The Pediatric Trials Network (PTN) has locked the database for the Antibiotic Safety in Infants with Complicated Intra-abdominal Infections (SCAMP) study. The study, which enrolled its first patient in 2014, is designed to assess the safety, efficacy, and pharmacokinetics of three commonly prescribed antibiotic regimens for infants with intra-abdominal infections.
Complicated intra-abdominal infections (cIAIs) are common and often fatal in premature infants. The most common cIAI in neonates is necrotizing enterocolitis (NEC), a devastating disease that causes inflammation and can eventually destroy the wall of the bowel.
“In extremely low-birth-weight infants, the death rate for NEC can be as high as 50 percent,” said Dr. Michael Smith, investigator for the SCAMP study and associate professor of pediatrics at the Duke University School of Medicine. “Even survivors can suffer from lifelong complications such as short bowel-syndrome and poor neurodevelopmental outcomes.”
The most commonly used antibiotics in infants with cIAI include ampicillin, metronidazole, clindamycin, piperacillin-tazobactam, and gentamicin. However, since safety and efficacy data are lacking, these drugs are not labeled for use in infants with cIAI.
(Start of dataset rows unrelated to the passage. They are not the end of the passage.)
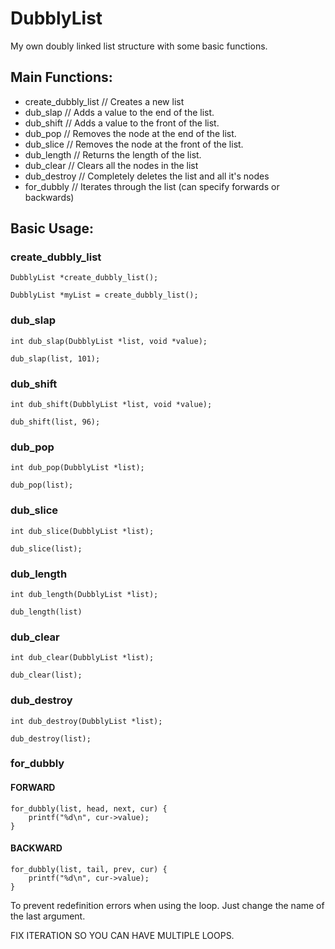 # DubblyList
My own doubly linked list structure with some basic functions.

<h2>Main Functions:</h2>

- create_dubbly_list //      Creates a new list
- dub_slap           //      Adds a value to the end of the list.
- dub_shift          //      Adds a value to the front of the list.
- dub_pop            //      Removes the node at the end of the list.
- dub_slice          //      Removes the node at the front of the list.
- dub_length         //      Returns the length of the list.
- dub_clear          //      Clears all the nodes in the list
- dub_destroy        //      Completely deletes the list and all it's nodes
- for_dubbly         //      Iterates through the list (can specify forwards or backwards)


<h2>Basic Usage:</h2>

<h3>create_dubbly_list</h3>

`DubblyList *create_dubbly_list();`

`DubblyList *myList = create_dubbly_list();`

<h3>dub_slap</h3>

`int dub_slap(DubblyList *list, void *value);`

`dub_slap(list, 101);`

<h3>dub_shift</h3>

`int dub_shift(DubblyList *list, void *value);`

`dub_shift(list, 96);`

<h3>dub_pop</h3>

`int dub_pop(DubblyList *list);`

`dub_pop(list);`

<h3>dub_slice</h3>

`int dub_slice(DubblyList *list);`

`dub_slice(list);`

<h3>dub_length</h3>

`int dub_length(DubblyList *list);`

`dub_length(list)`

<h3>dub_clear</h3>

`int dub_clear(DubblyList *list);`

`dub_clear(list);`

<h3>dub_destroy</h3>

`int dub_destroy(DubblyList *list);`

`dub_destroy(list);`

<h3>for_dubbly</h3>
<h4>FORWARD</h4>

```
for_dubbly(list, head, next, cur) {
    printf("%d\n", cur->value);
}
```

<h4>BACKWARD</h4>

```
for_dubbly(list, tail, prev, cur) {
    printf("%d\n", cur->value);
}
```

To prevent redefinition errors when using the loop. Just change the name of the last argument.

FIX ITERATION SO YOU CAN HAVE MULTIPLE LOOPS.

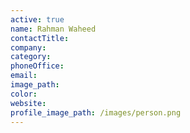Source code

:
 ```yaml
---
active: true
name: Rahman Waheed
contactTitle:
company:
category:
phoneOffice:
email:
image_path:
color:
website:
profile_image_path: /images/person.png
---
```


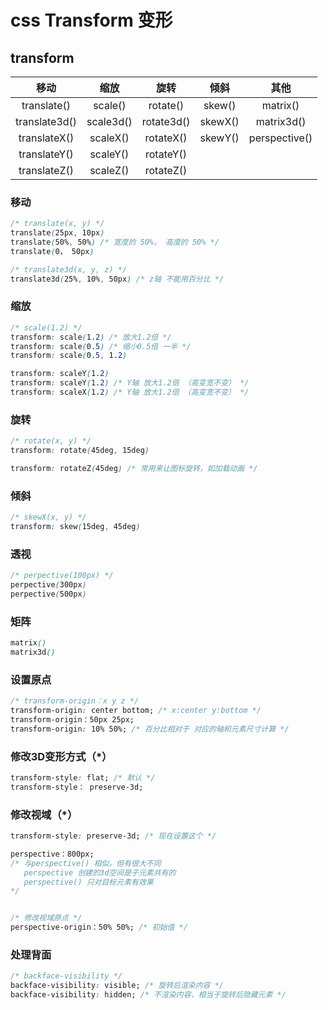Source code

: # css Transform 变形

## transform

|     移动      |   缩放    |    旋转    |  倾斜   |     其他      |
| :-----------: | :-------: | :--------: | :-----: | :-----------: |
|  translate()  |  scale()  |  rotate()  | skew()  |   matrix()    |
| translate3d() | scale3d() | rotate3d() | skewX() |  matrix3d()   |
| translateX()  | scaleX()  | rotateX()  | skewY() | perspective() |
| translateY()  | scaleY()  | rotateY()  |         |               |
| translateZ()  | scaleZ()  | rotateZ()  |         |               |



### 移动 

```css
/* translate(x, y) */
translate(25px, 10px)
translate(50%, 50%) /* 宽度的 50%， 高度的 50% */
translate(0， 50px)

/* translate3d(x, y, z) */
translate3d(25%, 10%, 50px) /* z轴 不能用百分比 */
```



### 缩放

```css
/* scale(1.2) */
transform: scale(1.2) /* 放大1.2倍 */
transform: scale(0.5) /* 缩小0.5倍 一半 */
transform: scale(0.5, 1.2)

transform: scaleY(1.2)
transform: scaleY(1.2) /* Y轴 放大1.2倍 （高变宽不变） */
transform: scaleX(1.2) /* Y轴 放大1.2倍 （高变宽不变） */

```



### 旋转

```css
/* rotate(x, y) */
transform: rotate(45deg, 15deg)

transform: rotateZ(45deg) /* 常用来让图标旋转，如加载动画 */
```



### 倾斜

```css
/* skewX(x, y) */
transform: skew(15deg, 45deg)
```



### 透视

```css
/* perpective(100px) */
perpective(300px)
perpective(500px)
```



### 矩阵

```css
matrix()
matrix3d()
```



### 设置原点  

```css
/* transform-origin：x y z */
transform-origin: center bottom; /* x:center y:bottom */
transform-origin：50px 25px;
transform-origin: 10% 50%; /* 百分比相对于 对应的轴和元素尺寸计算 */
```



### 修改3D变形方式（*）

```css
transform-style: flat; /* 默认 */
transform-style： preserve-3d;
```



### 修改视域（*）

```css
transform-style: preserve-3d; /* 现在设置这个 */

perspective：800px; 
/* 与perspective() 相似，但有很大不同
   perspective 创建的3d空间是子元素共有的
   perspective() 只对目标元素有效果
*/


/* 修改视域原点 */
perspective-origin：50% 50%; /* 初始值 */
```



### 处理背面

```css
/* backface-visibility */
backface-visibility: visible; /* 旋转后渲染内容 */
backface-visibility: hidden; /* 不渲染内容，相当于旋转后隐藏元素 */
```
The PTN is filling this information gap with SCAMP, a partially randomized, multicenter, open-label study to determine the safety of these drug regimens in this specific and highly vulnerable population. Nearly 300 infants participated in the study at 58 sites in the U.S. and Canada. The infants were enrolled for 100 days, including 10 days of treatment and up to 90 days of follow-up assessments.
As a next step, the results of the SCAMP study will be submitted to the FDA for potential drug label changes.